A abertura do colo do útero, chamada os, que é por onde entram os espermatozoides e por onde sai o sangue, o fluido cervical, e eventualmente um bebê, vai ficando mais aberta. O colo vai ficando mais alto e mais macio ao toque, tudo sob efeito do estrógeno.

Além disso, a mulher pode perceber outras mudanças, como inchaço das mamas e dos lábios da vulva.

Logo antes da ovulação

Em geral, nessa fase, a energia e o humor estão ótimos!

O fluido cervical está no ápice de umidade. O colo do útero está alto, macio e aberto. Os espermatozoides fazem a festa com isso, e mesmo que já tenham chegado há alguns dias, continuam lá, firmes e fortes!

O nível de estrógeno está máximo. Com isso, lá no cérebro, a hipófise percebe que está tudo indo bem nesse ciclo menstrual e manda outra mensagem pros ovários.

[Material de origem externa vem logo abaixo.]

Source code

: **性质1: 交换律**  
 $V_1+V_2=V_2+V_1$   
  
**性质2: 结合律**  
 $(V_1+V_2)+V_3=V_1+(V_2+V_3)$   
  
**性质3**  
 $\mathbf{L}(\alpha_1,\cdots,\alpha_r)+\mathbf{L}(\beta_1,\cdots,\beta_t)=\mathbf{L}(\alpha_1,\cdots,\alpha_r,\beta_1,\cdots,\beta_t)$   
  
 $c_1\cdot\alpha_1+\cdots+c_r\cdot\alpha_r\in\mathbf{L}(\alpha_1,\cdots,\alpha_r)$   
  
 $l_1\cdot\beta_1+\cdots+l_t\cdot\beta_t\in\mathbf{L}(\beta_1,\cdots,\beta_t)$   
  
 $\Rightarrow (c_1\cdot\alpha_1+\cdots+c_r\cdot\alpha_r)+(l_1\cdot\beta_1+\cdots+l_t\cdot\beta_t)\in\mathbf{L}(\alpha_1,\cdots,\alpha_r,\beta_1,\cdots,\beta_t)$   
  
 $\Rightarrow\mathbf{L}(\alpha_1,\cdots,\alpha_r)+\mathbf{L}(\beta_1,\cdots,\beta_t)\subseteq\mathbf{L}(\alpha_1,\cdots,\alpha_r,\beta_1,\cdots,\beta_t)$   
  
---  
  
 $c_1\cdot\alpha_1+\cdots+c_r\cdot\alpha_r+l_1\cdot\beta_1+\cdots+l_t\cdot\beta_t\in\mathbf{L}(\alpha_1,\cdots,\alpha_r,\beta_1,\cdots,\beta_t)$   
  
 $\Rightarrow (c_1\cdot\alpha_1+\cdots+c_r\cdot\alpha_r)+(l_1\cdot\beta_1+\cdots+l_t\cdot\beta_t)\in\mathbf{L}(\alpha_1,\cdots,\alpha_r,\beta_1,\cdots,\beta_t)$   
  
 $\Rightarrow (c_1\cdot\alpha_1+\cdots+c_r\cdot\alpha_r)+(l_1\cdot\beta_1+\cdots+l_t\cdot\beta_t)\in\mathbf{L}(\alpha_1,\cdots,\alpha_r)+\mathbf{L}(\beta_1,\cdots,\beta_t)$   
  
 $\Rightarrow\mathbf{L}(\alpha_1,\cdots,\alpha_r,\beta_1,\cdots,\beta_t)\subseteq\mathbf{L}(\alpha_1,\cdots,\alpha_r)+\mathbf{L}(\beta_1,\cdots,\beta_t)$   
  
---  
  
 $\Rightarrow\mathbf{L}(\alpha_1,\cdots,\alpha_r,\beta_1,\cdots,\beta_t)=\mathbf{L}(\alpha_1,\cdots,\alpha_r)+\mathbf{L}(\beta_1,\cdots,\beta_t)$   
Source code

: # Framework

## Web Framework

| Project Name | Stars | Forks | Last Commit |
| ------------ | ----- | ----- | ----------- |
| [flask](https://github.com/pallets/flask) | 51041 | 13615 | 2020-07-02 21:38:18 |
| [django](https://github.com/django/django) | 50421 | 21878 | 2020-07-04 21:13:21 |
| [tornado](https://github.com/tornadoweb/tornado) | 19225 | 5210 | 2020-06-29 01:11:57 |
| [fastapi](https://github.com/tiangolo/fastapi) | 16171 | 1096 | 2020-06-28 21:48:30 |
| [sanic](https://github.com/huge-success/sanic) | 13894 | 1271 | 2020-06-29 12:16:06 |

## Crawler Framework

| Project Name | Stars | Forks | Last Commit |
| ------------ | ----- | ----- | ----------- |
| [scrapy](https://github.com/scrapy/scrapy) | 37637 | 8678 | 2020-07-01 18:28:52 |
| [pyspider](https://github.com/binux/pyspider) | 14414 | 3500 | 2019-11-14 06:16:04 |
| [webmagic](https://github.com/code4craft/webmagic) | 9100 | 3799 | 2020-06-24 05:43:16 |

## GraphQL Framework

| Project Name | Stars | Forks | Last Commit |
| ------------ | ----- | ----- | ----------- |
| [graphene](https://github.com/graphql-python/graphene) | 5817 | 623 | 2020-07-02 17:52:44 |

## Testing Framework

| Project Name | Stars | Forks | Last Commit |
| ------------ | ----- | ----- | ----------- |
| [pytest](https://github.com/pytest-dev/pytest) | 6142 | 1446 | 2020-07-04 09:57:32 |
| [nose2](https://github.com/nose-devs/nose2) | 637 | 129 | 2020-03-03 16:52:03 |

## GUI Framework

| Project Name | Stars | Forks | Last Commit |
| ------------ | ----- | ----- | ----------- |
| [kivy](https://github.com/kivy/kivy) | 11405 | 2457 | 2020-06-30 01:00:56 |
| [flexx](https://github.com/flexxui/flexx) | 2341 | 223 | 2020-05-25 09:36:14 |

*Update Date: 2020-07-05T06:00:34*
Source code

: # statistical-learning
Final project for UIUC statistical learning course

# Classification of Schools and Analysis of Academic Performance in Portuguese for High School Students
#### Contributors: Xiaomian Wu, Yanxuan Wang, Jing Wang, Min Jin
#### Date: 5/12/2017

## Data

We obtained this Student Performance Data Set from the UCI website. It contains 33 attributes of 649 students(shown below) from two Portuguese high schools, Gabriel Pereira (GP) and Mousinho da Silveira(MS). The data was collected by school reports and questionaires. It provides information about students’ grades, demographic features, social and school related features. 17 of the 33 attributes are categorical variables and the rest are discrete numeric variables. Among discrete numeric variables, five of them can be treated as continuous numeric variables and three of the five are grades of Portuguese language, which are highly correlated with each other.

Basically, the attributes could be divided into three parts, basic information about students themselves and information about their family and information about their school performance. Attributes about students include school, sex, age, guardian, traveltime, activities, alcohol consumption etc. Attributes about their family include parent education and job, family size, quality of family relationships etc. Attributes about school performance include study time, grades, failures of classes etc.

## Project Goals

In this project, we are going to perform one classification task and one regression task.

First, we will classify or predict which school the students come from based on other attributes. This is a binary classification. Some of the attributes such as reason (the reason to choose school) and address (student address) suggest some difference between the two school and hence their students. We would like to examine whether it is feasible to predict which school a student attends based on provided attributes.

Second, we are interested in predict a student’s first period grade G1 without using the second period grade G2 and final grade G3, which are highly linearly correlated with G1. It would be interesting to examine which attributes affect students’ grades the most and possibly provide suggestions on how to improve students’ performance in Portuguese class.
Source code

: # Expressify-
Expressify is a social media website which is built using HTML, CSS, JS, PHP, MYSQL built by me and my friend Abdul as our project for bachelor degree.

O mensageiro é o hormônio luteinizante (luteinizing hormone, LH) e a mensagem é “libera esse óvulo aí”!

Ovulação

É isso o que o folículo faz, libera o óvulo. O óvulo sai do ovário e é captado pela tuba uterina mais próxima.

Em geral, um óvulo é liberado por um folículo em um dos ovários. Eventualmente, os dois ovários podem liberar óvulos, em um curto intervalo de tempo de um pro outro, até 24 h.

 


Você leu ou ouviu dizer que a ovulação ocorre no dia 14 do ciclo? Não é bem assim!

A ovulação pode ocorrer no dia 14 do ciclo… Mas também pode ocorrer no dia 8 ou dia 10 ou dia 16 ou dia 21… Ovulação não tem data marcada! Não importa quão regular seja o ciclo, não dá pra prever a data da ovulação apenas contando dias.

Mas, observando os sinais de fertilidade do corpo dia a dia, aí sim dá pra saber se a ovulação está próxima ou não, e se ela já passou.


 

Nessa hora, quando o óvulo é liberado… Se tiver espermatozoides dentro do sistema sexual e reprodutor da mulher, não importa se eles acabaram de chegar ou estão ali há dias esperando pelo óvulo, um deles pode alcançar o óvulo na tuba uterina e a fecundação pode acontecer!

Perto da ovulação, pode ocorrer um leve desconforto ou dor abdominal (localizada, como uma pontada; ou generalizada, como uma cólica).

Além disso, pode acontecer outra coisa: um pequeno sangramento com a ovulação, de um ou alguns dias. E aqui tem um detalhe que pode parecer besta, mas é muito sério. Esse sangramento às vezes é confundido com menstruação, o que é totalmente errado! Lembra do que falei lá em cima sobre menstruação?

 


Menstruação é uma coisa, sangramento de ovulação é outra coisa!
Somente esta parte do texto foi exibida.